This is based on the evidence of the characteristics of the organisational culture and demonstrated in the major focus of the key players in this entity.

This definition is how you describe yourselves - the "look and feel" of how things really are e.g. a production or manufacturing culture, or a sales culture, or a typical family owned business.

(3) Evidence - The Characteristics of the Culture

This can include things such as:

  • Power Structure - Who exercises power? What are the sources of power?
  • Organisational Structure - Staff? Functions? Processes? Technology?
  • Rewards/Incentives Financial? Non-financial? Do rewards match required behaviour?
  • Controls /Measurements - How are outcomes measured & monitored?
  • Communications - Who? What? When? How? Why?
  • Environment - Working routines? Style and atmosphere? Myths and legends?

(4) Key Issues Actions and Behaviours

  • Observable behaviours and actions that provide evidence of the key issues that result from this culture e.g. in a production culture these might be a cost control and quality related.
  • Observable behaviours and actions that demonstrate the real agendas of the key players in this entity (as reflected in its culture) - these will be highly subjective and relate entirely to the individuals concerned.

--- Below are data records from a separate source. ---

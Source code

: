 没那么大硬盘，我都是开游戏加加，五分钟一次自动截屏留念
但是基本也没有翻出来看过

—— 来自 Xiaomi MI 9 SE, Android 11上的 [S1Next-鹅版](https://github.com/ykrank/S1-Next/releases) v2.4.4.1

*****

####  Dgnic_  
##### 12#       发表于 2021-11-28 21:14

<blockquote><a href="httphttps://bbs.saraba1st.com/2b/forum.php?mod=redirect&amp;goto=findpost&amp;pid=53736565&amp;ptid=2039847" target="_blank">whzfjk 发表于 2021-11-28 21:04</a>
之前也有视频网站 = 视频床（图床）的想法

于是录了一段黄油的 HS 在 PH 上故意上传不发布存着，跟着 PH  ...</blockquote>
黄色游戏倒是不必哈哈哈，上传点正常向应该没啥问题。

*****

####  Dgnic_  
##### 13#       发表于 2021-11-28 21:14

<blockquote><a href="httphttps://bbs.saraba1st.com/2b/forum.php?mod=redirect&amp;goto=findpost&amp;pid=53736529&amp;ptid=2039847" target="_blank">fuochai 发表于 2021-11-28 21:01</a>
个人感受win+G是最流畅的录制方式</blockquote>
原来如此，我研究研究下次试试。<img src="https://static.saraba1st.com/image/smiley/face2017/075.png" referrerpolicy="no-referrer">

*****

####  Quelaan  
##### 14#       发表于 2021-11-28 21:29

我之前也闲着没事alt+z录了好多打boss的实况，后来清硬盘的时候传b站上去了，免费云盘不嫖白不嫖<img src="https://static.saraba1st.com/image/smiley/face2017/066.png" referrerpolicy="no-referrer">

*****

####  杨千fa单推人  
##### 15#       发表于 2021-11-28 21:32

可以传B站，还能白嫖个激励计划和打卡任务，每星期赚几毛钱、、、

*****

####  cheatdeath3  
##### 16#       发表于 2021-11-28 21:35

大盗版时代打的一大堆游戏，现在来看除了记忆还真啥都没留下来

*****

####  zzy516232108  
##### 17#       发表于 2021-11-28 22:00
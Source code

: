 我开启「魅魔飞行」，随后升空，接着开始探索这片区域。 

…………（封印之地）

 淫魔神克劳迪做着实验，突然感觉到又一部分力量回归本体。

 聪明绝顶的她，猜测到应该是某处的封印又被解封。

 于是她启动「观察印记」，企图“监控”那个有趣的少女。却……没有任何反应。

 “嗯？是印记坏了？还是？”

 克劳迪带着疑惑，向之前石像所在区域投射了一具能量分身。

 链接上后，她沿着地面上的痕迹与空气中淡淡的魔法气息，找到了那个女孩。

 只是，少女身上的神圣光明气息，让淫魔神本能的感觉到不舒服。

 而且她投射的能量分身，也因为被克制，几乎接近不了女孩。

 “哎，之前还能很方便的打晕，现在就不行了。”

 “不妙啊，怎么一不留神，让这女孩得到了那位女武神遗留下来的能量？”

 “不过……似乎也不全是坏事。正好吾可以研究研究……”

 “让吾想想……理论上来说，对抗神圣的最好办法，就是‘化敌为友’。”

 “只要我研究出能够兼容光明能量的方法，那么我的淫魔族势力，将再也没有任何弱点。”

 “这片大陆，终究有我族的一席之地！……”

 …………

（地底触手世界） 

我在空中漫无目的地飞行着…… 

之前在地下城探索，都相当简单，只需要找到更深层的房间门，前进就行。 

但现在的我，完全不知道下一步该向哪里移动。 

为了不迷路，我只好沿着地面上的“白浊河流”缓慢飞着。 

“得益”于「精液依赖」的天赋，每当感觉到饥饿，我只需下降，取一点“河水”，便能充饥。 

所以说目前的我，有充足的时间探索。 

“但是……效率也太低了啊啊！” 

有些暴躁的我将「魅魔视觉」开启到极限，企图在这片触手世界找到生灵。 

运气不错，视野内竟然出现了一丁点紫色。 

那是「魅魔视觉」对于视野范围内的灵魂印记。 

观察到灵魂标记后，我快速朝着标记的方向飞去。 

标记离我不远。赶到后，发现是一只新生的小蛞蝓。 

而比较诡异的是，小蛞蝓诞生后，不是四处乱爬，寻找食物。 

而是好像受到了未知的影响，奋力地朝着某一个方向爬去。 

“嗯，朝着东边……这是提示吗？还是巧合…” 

(5) Major Areas of Focus - Areas of Impact

These can identified by:

  • Major areas of impact arising from the key issues

  • Those things that receive the greatest focus in this culture e.g. in a production culture the major focus will be on doing whatever it takes to satisfy existing customers, developing and maintaining distribution relationships, understanding wider market factors and their impact on production processes.

This template is not exhaustive nor is it meant to be difficult - it was designed to be [and has proven itself to be] a very useful guide to identifying and unpacking the differing cultures and sub cultures that comprise an overall organisational culture.

    The best test to find out if you have done this exercise accurately - is to see how other members of your team [especially junior members] react. If it is accurate and authentic then the pictures and schematics that you create and the narrative and words that you document will be instantly recognisable and "ring true".

And just as a reminder:

    The reason why understanding your cultures is so important is that they are the single biggest determinant of how people in your organisation will behave - and especially in the context of a step change.

How to do all this in practise

  • Ignore it - that's your prerogative - but you are ignoring a massive element of what needs to be addressed to increase your chances of success.
  • Get me to do it and tell me not to bother you with how I've done it [I can't tell you how many times I've done this!] This option will at least ensure that you "get there" - but you won't know how and you won't be able to do it again when I've gone.
  • Directors only do it - this can be a very valid exercise - especially the first time round - then "roll it out" with wider participation.
  • Directors and selected senior management - as above a very good way to start out.
  • Everyone involved does it - ultimately it is extremely beneficial to involve all those affected by the step change with at least some aspects of this - to validate the authenticity of the exercise - as outlined above - and as an intial part of involving them in the process of step change.

What I have outlined above in this section is the key to understanding and getting the best out of the Pre Programme Review and Planning Process.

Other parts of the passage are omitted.